Unauthenticated devices land in the guest VRF. Devices get a CG-NAT (100.64.0.0/10) IPv4 address and a globally routed IPv6 address. This traffic is hair-pinned at the border and is effectively treated as Internet traffic.

There are no network ACLs artificially limiting access. However, there are services that require being connected to an "on campus" network to use them, which the unauthenticated network is not. Some services that do not work from the unauthenticated network include:

  • Zoom rooms
  • Digital key access for physical doors

Non-standard networks

These networks are not part of the "Virginia Tech network experience". They are deployed as work-arounds on an as-needed basis. The hope is that as the wireless service grows/evolves, these on-offs will go away.

VT_TIX

This network exists to get the wireless ticket scanners online for athletics. Because we do not have the proper RF coverage in and around the stadium, these devices cannot use the standard networks, as thousands of other clients would also try to associate, choking out the scanners.

Network

vlan-users

Special considerations

  • APs with the VT_TIX network on them have only the VT_TIX network on them. This limits the use of the airspace.
  • The network is hidden to prevent devices from automatically associating.

Long term plan

We need a full deployment of APs in and around the stadium (and other athletic areas) that will support the 65,000+ people who are there for game day. Once we have this, the scanners can use the registered device service.

Authentication

None.

Remediation

  • If possible, just shut down the network (disable the virtual-ap profile).
  • If it is not a good time for that, block the MAC on the controller.

VTEvent

Overview

VTEvent is for one-off events. It can be used to get event staff or users online. It is an open network. It can be a hidden or visible network. There is also an AP group for rapid deploy units.

Scope and Purpose

Often, there are events on campus where the standard networks are not suitable. VTEvent fills this gap.

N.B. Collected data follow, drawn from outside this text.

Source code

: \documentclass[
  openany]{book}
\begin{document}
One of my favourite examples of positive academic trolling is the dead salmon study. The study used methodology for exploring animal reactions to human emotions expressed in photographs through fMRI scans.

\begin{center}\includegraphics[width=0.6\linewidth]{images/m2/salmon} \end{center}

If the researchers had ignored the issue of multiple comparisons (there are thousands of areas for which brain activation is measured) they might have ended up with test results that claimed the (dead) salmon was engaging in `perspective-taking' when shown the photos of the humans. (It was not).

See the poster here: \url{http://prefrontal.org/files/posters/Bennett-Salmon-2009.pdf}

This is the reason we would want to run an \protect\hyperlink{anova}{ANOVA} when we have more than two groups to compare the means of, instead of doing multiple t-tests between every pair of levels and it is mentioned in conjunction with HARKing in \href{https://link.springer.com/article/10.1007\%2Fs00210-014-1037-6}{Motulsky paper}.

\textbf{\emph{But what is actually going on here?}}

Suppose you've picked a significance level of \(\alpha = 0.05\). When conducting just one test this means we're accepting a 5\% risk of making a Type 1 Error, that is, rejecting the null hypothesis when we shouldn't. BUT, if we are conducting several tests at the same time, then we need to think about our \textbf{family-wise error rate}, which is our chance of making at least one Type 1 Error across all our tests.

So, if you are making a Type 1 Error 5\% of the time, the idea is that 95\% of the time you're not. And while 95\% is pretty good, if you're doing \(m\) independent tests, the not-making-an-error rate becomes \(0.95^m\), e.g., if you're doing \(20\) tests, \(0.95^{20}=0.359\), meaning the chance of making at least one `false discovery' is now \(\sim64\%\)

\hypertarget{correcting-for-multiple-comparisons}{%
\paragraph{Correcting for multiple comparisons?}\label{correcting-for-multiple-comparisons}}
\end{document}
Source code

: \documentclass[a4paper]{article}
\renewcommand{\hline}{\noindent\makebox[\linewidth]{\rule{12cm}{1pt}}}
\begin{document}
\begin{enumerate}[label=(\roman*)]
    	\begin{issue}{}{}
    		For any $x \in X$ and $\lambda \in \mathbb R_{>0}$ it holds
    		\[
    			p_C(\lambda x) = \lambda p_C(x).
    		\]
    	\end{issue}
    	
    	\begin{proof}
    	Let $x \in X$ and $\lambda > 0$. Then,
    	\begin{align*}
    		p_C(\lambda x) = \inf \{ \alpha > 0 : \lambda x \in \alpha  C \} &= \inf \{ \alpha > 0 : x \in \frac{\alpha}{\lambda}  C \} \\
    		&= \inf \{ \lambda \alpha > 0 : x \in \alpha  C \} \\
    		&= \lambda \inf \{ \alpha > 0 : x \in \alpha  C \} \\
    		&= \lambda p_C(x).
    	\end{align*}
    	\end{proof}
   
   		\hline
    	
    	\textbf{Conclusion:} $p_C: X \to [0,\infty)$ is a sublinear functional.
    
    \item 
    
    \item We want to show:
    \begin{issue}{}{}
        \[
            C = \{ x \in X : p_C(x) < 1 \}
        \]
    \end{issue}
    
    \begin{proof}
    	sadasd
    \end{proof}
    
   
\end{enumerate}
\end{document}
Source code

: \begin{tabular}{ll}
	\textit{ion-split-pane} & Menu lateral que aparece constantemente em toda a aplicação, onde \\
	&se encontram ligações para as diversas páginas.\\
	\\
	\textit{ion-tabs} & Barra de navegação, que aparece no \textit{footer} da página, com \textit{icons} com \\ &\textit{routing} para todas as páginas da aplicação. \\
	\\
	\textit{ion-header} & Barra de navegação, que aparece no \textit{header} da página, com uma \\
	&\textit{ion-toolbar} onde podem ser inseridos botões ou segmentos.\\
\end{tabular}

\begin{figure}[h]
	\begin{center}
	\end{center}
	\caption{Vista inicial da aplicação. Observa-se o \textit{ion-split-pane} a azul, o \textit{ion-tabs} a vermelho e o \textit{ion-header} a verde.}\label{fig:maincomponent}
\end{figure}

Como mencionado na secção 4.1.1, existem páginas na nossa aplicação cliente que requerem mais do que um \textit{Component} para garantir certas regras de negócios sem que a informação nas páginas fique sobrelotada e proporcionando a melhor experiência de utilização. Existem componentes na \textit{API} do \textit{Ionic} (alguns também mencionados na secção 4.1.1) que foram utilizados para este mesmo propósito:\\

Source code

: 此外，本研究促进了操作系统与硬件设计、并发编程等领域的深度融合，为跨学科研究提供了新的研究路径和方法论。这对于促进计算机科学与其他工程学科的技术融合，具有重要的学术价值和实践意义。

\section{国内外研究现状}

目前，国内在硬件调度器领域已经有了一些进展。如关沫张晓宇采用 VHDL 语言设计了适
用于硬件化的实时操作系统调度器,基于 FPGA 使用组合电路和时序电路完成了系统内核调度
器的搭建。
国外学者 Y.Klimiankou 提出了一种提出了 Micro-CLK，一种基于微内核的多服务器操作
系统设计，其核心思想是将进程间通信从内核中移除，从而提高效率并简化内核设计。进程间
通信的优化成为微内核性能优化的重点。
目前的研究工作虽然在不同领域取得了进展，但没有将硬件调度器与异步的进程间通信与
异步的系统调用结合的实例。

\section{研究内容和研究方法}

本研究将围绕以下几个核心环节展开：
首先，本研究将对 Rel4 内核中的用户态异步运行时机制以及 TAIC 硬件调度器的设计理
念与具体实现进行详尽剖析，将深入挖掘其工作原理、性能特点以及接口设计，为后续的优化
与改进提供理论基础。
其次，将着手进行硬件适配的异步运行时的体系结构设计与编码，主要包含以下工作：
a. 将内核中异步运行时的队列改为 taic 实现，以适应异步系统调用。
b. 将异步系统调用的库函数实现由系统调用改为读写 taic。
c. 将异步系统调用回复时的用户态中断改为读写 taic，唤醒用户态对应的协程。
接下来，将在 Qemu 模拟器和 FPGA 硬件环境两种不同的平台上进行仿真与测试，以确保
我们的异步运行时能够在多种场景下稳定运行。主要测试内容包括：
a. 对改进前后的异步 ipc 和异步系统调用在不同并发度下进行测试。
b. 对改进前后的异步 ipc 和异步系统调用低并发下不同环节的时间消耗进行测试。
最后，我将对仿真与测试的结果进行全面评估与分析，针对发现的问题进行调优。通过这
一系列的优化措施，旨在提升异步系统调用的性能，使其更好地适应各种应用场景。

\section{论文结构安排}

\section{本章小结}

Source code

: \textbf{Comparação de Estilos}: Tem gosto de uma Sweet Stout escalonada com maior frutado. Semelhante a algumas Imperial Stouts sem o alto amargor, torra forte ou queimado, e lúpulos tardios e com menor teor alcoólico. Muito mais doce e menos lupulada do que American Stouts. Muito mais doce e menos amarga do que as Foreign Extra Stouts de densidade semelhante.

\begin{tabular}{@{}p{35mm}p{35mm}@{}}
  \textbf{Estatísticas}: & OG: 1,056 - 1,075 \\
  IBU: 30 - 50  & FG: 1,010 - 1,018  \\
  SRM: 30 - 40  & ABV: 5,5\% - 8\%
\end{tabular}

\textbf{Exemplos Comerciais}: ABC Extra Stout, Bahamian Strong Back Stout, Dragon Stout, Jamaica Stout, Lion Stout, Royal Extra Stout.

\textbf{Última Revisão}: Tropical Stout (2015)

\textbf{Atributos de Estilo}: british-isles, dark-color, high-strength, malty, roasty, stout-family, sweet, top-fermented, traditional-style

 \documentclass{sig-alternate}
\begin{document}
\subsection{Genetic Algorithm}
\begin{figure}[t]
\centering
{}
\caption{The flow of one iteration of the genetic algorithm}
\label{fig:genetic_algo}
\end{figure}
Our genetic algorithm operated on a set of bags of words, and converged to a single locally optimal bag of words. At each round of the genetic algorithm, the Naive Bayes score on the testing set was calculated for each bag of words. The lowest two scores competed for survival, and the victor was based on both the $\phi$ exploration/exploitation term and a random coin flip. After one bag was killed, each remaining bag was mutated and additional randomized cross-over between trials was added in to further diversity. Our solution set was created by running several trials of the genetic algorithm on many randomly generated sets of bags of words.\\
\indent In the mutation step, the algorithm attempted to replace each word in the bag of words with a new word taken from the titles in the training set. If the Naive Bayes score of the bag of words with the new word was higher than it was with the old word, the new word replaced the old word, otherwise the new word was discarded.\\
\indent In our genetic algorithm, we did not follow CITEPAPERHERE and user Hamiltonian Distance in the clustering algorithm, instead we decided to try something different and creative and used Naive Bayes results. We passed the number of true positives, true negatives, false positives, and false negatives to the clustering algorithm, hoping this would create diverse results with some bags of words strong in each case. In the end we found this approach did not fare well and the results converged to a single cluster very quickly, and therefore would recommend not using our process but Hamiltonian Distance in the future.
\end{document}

Deployments have a fixed start and end date/time.

Hidden Example

For example, during Relay4Life, the support staff needs a network in the Drillfield. Adding the VT Open WiFi network would not be suitable, as a rapid deployment unit would not be suitable for the density of clients. In this example, the hidden version of VTEvent should be deployed.

Visible example

Another example would be the SANS and VT-Hacks events, where the attendees need to get all manner of hackerish and IoT devices online. Normally, the registered device service would suit, but since this is an event, we cannot guarantee everyone is a VT affiliate with access to the registered device service. In this example, the visible version of VTEvent should be deployed.

Support

This is a very simple service. There is no authentication. The VLAN/subnet is the same as is used for the other wireless services (vlan-users). As such, the most likely place for something to go wrong is communication. Here are a few cases where something is most likely to go awry.

Hidden SSID

The SSID may be hidden. If so, the customer will need to type in the SSID exactly correct, case sensitive. There is no punctuation or any unexpected characters. For reference, the SSID is VTEvent

Limited time

Is it before the event started? Is the event over? If so, the network may not be broadcasting. It goes up and down at the times agreed upon by the customer and NEO.

Down APs

Unlike the other two examples, this one is a technical issue, not a communications issue. Usually, if the network is hidden, it will be on its own APs. As such, the problem may not be as obvious as normal. If the network is visible, it is probably broadcast from the same APs as the standard networks. This should help in determining if the APs are up.

Deployment and Cleanup

The nature of these events is that they are one offs, so it is easy to miscommunicate or leave cruft.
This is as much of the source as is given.